6.5 FURTHER ASSURANCES. The parties agree (a) to furnish upon
request to each other such further information, (b) to execute and deliver to
each other such other documents, and (c) to do such other acts and things, all
as the other party may reasonably request for the purpose of carrying out the
intent of this Agreement and the documents referred to in this Agreement.
34
35
6.6 WAIVER. The rights and remedies of the parties to this
Agreement are cumulative and not alternative. Neither the failure nor any delay
by any party in exercising any right, power, or privilege under this Agreement
or the documents referred to in this Agreement will operate as a waiver of such
right, power, or privilege, and no single or partial exercise of any such right,
power, or privilege will preclude any other or further exercise of such right,
power, or privilege or the exercise of any other right, power, or privilege. To
the maximum extent permitted by applicable law, (a) no claim or right arising
out of this Agreement or the documents referred to in this Agreement can be
discharged by one party, in whole or in part, by a waiver or renunciation of the
claim or right unless in writing signed by the other party; (b) no waiver that
may be given by a party will be applicable except in the specific instance for
which it is given; and (c) no notice to or demand on one party will be deemed to
be a waiver of any obligation of such party or of the right of the party giving
such notice or demand to take further action without notice or demand as
provided in this Agreement or the documents referred to in this Agreement.

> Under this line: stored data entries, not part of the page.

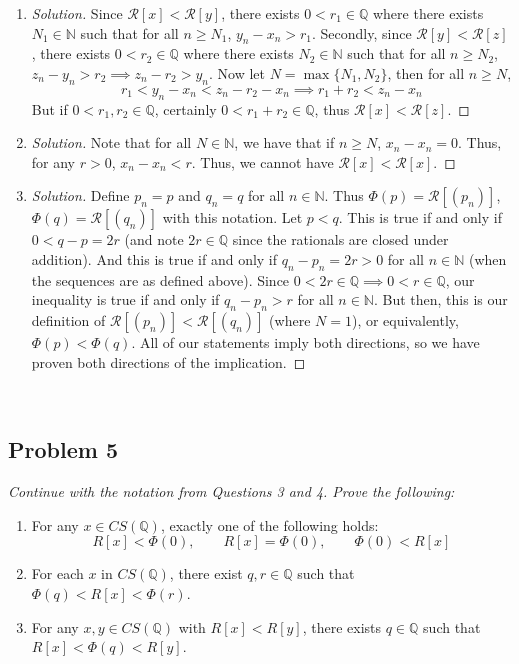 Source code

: \documentclass{article}
\newcommand{\N}{{\mathbb N}}
\newcommand{\Q}{{\mathbb Q}}
\newcommand{\SR}{{\mathcal R}}
\begin{document}
\begin{enumerate}
\begin{proof}[Solution]
		Now assume $\SR[x] < \SR[y]$.
		Note that we can do an identical proof as before,
		just swapping the $x$'s and $x'$'s and the $y$'s with $y'$'s,
		to show that this implies $\SR[x'] < \SR[y']$.
		Thus, we have shown both directions of the implication.
	\end{proof}
	\item \begin{proof}[Solution]\let\qed\relax
		Since $\SR[x] < \SR[y]$,
		there exists $0 < r_1 \in \Q$ where there exists $N_1 \in \N$
		such that for all $n\geq N_1$,
		$y_n - x_n > r_1$.
		Secondly, since $\SR[y] < \SR[z]$,
		there exists $0 < r_2 \in \Q$ where there exists $N_2 \in \N$
		such that for all $n\geq N_2$,
		$z_n - y_n > r_2 \implies z_n - r_2 > y_n$.
		Now let $N = \max\{N_1,N_2\}$,
		then for all $n \geq N$,
		\[
			r_1 < y_n - x_n < z_n - r_2 - x_n \implies
			r_1 + r_2 < z_n - x_n
		\]
		But if $0 < r_1,r_2 \in \Q$, certainly $0 < r_1 + r_2 \in \Q$,
		thus $\SR[x] < \SR[z]$.
	\end{proof}
	\item \begin{proof}[Solution]\let\qed\relax
		Note that for all $N \in \N$,
		we have that if $n \geq N$,
		$x_n - x_n = 0$.
		Thus, for any $r > 0$, $x_n - x_n < r$.
		Thus, we cannot have $\SR[x] < \SR[x]$.
	\end{proof}
	\item \begin{proof}[Solution]\let\qed\relax
		Define $p_n = p$ and $q_n = q$ for all $n \in \N$.
		Thus $\Phi(p) = \SR[(p_n)]$, $\Phi(q) = \SR[(q_n)]$ with this notation.
		Let $p < q$.
		This is true if and only if $0 < q - p = 2r$
		(and note $2r \in \Q$ since the rationals are closed under addition).
		And this is true if and only if
		$q_n - p_n = 2r > 0$ for all $n \in \N$ (when the sequences are as defined above).
		Since $0 < 2r \in \Q \implies 0< r \in \Q$,
		our inequality is true if and only if
		$q_n - p_n > r$ for all $n \in \N$.
		But then, this is our definition of $\SR[(p_n)] < \SR[(q_n)]$
		(where $N = 1$),
		or equivalently,
		$\Phi(p) < \Phi(q)$.
		All of our statements imply both directions,
		so we have proven both directions of the implication.
	\end{proof}
\end{enumerate}
\clearpage
~\clearpage

\subsection*{Problem 5}
{\it Continue with the notation from Questions 3 and 4. Prove the following:
\begin{enumerate}
	\item For any $x \in CS(\Q)$, exactly one of the following holds:
		\[
			R[x] < \Phi(0), \qquad R[x] = \Phi(0), \qquad \Phi(0) < R[x]
		\]
	\item For each $x$ in $CS(\Q)$, there exist $q,r\in\Q$
		such that $\Phi(q) < R[x] < \Phi(r)$.
	\item For any $x,y \in CS(\Q)$ with $R[x] < R[y]$,
		there exists $q \in \Q$ such that $R[x] < \Phi(q) < R[y]$.
\end{enumerate}}
\end{document}
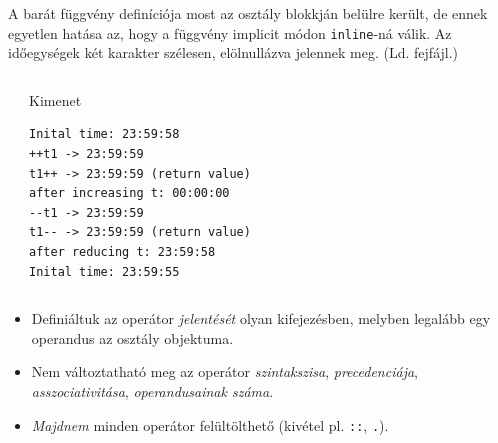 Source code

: \documentclass[usenames,dvipsnames,aspectratio=169]{beamer}
\begin{document}
\begin{frame}
    \begin{exampleblock}{}
        \scriptsize
        
    \end{exampleblock}
    \vfill
    A barát függvény definíciója most az osztály blokkján belülre került, de ennek egyetlen hatása
    az, hogy a függvény implicit módon \texttt{inline}-ná válik. Az időegységek két karakter szélesen, 
    elölnullázva jelennek meg. (Ld.  fejfájl.)
\end{frame}

\begin{frame}[fragile]
    \begin{columns}[T]
            \begin{exampleblock}{}
                \vspace{-.2cm}
                
                \vspace{-.2cm}
            \end{exampleblock}
            \begin{block}{Kimenet}
                \vspace{-.3cm}
                \begin{verbatim}
Inital time: 23:59:58
++t1 -> 23:59:59
t1++ -> 23:59:59 (return value)
after increasing t: 00:00:00
--t1 -> 23:59:59
t1-- -> 23:59:59 (return value)
after reducing t: 23:59:58
Inital time: 23:59:55
\end{verbatim}             
                \vspace{-.3cm}
            \end{block}
    \end{columns}
\end{frame}

\begin{frame}
    \begin{itemize}
        \item Definiáltuk az operátor \emph{jelentését} olyan kifejezésben, melyben legalább egy operandus az osztály objektuma.
        \item Nem változtatható meg az operátor \emph{szintakszisa}, \emph{precedenciája}, \emph{asszociativitása}, \emph{operandusainak száma}.
        \item \emph{Majdnem} minden operátor felültölthető (kivétel pl. \texttt{::}, \texttt{.}).
    \end{itemize}
\end{frame}
\end{document}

6.7 ENTIRE AGREEMENT AND MODIFICATION. This Agreement
supersedes all prior agreements between the parties with respect to its subject
matter and constitutes a complete and exclusive statement of the terms of the
agreement between the parties with respect to its subject matter. This Agreement
may not be amended except by a written agreement executed by the party to be
charged with the amendment.
6.8 DISCLOSURE LETTER. In the event of any inconsistency
between the statements in the body of this Agreement and those in the Disclosure
Letter (other than an exception expressly set forth as such in the Disclosure
Letter with respect to a specifically identified representation or warranty),
the statements in the body of this Agreement will control.
6.9 ASSIGNMENTS, SUCCESSORS, AND NO THIRD-PARTY RIGHTS.
Neither party may assign any of its rights under this Agreement without the
prior consent of the other parties, which will not be unreasonably withheld,
except that Buyer may assign any of its rights under this Agreement to any
Subsidiary of Buyer. Subject to the preceding sentence, this Agreement will
apply to, be binding in all respects upon, and inure to the benefit of the
successors and permitted assigns of the parties. Nothing expressed or referred
to in this Agreement will be construed to give any Person other than the parties
to this Agreement any legal or equitable right, remedy, or claim under or with
respect to this Agreement or any provision of this Agreement. This Agreement and
all of its provisions and conditions are for the sole and exclusive benefit of
the parties to this Agreement and their successors and assigns.
6.10 SEVERABILITY. If any provision of this Agreement is held
invalid or unenforceable by any court of competent jurisdiction, the other
provisions of this Agreement will remain in full force and effect. Any provision
of this Agreement held invalid or unenforceable only in part or degree will
remain in full force and effect to the extent not held invalid or unenforceable.
6.11 SECTION HEADINGS, CONSTRUCTION. The headings of Sections
in this Agreement are provided for convenience only and will not affect its
construction or interpretation. All references to "Section" or
35
36
"Sections" refer to the corresponding Section or Sections of this Agreement. All
words used in this Agreement will be construed to be of such gender or number as
the circumstances require. Unless otherwise expressly provided, the word
"including" does not limit the preceding words or terms.
6.12 TIME OF ESSENCE. With regard to all dates and time
periods set forth or referred to in this Agreement, time is of the essence.
6.13 GOVERNING LAW. This Agreement will be governed by the
laws of the State of Florida without regard to conflicts of laws principles.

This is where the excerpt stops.